Go through the lines below and copy each one that holds the string "EINPresswire".

--- Data extract Enclosed Below ---

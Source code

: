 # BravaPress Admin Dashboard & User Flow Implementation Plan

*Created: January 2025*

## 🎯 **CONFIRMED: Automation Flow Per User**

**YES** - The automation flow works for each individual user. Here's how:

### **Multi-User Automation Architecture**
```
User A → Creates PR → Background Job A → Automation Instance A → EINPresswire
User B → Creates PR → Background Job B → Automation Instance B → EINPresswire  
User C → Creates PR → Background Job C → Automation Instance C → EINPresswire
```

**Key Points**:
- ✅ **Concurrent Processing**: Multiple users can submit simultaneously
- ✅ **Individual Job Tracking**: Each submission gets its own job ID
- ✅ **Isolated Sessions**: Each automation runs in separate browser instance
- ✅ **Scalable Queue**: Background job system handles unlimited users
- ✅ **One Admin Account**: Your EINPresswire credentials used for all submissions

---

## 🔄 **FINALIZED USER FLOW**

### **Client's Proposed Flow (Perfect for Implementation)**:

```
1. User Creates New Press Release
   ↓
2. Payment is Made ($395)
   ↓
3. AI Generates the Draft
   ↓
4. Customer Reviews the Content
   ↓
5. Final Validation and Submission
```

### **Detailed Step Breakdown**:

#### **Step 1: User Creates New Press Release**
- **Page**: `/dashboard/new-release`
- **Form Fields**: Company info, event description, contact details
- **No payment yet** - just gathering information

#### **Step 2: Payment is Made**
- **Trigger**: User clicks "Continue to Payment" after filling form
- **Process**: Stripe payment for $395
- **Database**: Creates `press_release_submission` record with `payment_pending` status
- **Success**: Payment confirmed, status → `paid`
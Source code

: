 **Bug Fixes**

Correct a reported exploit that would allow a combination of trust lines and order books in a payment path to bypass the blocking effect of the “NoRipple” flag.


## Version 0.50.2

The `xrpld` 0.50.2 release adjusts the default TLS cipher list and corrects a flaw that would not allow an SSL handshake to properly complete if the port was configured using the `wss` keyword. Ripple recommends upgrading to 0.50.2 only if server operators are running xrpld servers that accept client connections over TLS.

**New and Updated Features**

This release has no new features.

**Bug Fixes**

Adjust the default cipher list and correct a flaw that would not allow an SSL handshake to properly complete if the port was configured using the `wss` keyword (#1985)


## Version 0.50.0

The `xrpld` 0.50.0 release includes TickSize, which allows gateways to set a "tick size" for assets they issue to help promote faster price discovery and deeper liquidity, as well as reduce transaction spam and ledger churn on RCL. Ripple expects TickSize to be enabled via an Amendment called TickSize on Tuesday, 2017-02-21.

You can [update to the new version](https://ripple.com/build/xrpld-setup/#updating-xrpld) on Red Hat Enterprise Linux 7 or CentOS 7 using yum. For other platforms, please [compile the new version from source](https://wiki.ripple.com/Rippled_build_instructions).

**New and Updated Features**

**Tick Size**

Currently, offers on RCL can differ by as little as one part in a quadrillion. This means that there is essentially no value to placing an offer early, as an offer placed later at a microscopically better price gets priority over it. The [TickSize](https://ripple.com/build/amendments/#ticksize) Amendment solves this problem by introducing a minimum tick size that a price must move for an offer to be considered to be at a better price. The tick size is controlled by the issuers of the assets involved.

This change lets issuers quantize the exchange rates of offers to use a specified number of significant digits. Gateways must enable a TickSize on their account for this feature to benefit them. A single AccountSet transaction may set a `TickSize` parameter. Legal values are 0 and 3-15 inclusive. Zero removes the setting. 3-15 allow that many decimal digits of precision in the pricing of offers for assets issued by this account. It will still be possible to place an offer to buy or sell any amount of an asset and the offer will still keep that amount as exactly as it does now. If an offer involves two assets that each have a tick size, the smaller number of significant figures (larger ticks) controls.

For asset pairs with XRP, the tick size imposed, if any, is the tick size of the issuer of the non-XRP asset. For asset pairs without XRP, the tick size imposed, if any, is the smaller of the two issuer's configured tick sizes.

--- End of Enclosed Data extract ---

- Solved problem -
User A → Creates PR → Background Job A → Automation Instance A → EINPresswire
User B → Creates PR → Background Job B → Automation Instance B → EINPresswire  
User C → Creates PR → Background Job C → Automation Instance C → EINPresswire
- ✅ **One Admin Account**: Your EINPresswire credentials used for all submissions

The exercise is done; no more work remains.